*** Begin section ***
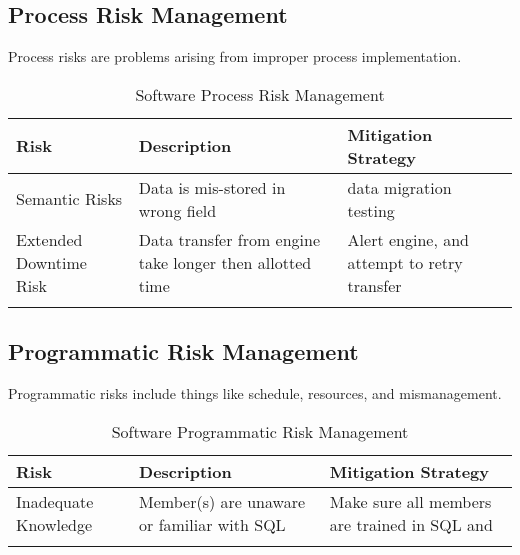 \documentclass[letterpaper,12pt,oneside,listof=totoc]{scrreprt}
\begin{document}
\subsection{Process Risk Management} 
Process risks are problems arising from improper process implementation. 
\begin{longtable}{| p{} | p{} | p{} |} 
    \hline
    \textbf{Risk} & \textbf{Description} & \textbf{Mitigation Strategy} \\
    \hline
    Semantic Risks & Data is mis-stored in wrong field & data migration testing\\
    \hline
    Extended Downtime Risk & Data transfer from engine take longer then allotted time & Alert engine, and attempt to retry transfer\\
    \hline
\caption{Software Process Risk Management}
\end{longtable}

\subsection{Programmatic Risk Management} 
Programmatic risks include things like schedule, resources, and mismanagement. 
\begin{longtable}{| p{} | p{} | p{} |} 
    \hline
    \textbf{Risk} & \textbf{Description} & \textbf{Mitigation Strategy} \\
    \hline
    Inadequate Knowledge & Member(s) are unaware or familiar with SQL & Make sure all members are trained in SQL and \\
    \hline
\caption{Software Programmatic Risk Management}
\end{longtable}

\newpage
\end{document}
*** End section ***
Problem:
From the records above, copy each line in which the string "Data" occurs.

Response below:
    Semantic Risks & Data is mis-stored in wrong field & data migration testing\\
    Extended Downtime Risk & Data transfer from engine take longer then allotted time & Alert engine, and attempt to retry transfer\\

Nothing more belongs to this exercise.